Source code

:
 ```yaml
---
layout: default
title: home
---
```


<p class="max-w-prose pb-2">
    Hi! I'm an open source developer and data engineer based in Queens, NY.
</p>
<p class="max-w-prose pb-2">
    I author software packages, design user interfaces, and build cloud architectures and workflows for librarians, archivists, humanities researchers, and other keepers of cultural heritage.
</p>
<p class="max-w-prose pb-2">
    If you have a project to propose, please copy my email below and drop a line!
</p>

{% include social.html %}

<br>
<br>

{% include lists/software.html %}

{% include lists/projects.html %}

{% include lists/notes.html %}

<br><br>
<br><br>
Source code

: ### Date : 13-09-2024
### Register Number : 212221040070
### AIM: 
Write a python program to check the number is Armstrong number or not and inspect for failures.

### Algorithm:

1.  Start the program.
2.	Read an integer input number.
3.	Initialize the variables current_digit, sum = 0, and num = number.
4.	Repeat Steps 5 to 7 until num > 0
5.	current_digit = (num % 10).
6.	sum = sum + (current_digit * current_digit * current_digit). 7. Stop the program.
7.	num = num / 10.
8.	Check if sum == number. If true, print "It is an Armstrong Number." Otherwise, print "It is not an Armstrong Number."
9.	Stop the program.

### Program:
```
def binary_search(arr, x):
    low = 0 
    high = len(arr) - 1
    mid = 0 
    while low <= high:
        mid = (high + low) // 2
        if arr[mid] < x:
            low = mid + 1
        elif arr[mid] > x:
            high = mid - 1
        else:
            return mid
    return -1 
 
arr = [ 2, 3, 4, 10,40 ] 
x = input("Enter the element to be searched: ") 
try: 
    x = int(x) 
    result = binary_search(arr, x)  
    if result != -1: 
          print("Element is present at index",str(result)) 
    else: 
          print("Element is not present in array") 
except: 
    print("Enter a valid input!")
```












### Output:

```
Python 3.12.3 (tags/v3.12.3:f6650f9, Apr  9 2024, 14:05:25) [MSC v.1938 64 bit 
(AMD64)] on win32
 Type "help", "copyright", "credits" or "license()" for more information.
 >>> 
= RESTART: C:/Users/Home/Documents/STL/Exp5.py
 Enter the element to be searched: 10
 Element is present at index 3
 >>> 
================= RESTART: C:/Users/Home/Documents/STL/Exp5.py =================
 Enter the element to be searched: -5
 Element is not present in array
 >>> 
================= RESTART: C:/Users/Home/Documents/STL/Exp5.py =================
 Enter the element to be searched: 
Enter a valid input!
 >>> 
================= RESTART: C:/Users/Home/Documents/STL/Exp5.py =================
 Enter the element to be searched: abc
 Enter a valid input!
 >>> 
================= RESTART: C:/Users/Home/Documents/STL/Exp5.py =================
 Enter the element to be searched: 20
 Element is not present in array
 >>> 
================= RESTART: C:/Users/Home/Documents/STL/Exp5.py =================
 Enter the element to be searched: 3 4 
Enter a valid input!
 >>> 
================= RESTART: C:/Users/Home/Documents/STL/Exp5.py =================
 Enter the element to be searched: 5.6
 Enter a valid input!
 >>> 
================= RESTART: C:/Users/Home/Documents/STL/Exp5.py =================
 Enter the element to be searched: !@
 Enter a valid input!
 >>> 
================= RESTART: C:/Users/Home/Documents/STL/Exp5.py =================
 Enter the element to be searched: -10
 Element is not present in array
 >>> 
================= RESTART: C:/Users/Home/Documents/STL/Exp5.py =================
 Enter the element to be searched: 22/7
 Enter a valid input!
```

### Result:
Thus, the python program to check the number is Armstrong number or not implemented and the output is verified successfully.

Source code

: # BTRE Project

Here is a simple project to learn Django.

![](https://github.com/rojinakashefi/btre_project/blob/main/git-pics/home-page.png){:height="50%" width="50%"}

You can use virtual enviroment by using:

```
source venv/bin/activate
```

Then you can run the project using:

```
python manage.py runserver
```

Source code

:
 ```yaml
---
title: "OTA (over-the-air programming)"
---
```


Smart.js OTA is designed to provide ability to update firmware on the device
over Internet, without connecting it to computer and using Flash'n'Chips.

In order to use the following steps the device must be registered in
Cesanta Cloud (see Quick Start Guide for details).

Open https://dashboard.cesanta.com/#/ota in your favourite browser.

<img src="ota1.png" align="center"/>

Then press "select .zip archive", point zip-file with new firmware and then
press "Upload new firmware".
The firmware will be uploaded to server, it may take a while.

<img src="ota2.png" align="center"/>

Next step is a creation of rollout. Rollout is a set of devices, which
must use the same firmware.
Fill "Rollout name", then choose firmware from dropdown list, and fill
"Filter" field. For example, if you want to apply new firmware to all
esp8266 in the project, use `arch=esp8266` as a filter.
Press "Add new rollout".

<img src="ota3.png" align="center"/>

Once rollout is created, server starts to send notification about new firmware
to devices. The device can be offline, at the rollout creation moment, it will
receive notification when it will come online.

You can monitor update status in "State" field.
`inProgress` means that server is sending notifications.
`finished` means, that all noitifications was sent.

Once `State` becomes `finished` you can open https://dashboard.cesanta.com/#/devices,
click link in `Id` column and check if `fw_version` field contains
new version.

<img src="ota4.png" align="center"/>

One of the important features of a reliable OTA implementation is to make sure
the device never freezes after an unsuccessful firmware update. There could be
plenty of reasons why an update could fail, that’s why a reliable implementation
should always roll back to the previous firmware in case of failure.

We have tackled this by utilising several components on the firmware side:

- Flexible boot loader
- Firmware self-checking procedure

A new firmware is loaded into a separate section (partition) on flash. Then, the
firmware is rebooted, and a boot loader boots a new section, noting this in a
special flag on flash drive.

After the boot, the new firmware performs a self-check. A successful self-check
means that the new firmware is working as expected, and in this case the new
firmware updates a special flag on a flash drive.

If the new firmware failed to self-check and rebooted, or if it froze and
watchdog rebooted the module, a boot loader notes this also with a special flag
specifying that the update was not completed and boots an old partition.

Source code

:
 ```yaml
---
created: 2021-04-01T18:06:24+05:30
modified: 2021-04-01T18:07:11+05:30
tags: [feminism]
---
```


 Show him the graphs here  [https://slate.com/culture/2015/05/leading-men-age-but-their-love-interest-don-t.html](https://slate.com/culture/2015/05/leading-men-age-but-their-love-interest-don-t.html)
----
▶ TASK TO COMPLETE
Scan the entries above for the string "section", and copy every line where it turns up.

▶ WRITTEN REPLY
A new firmware is loaded into a separate section (partition) on flash. Then, the
firmware is rebooted, and a boot loader boots a new section, noting this in a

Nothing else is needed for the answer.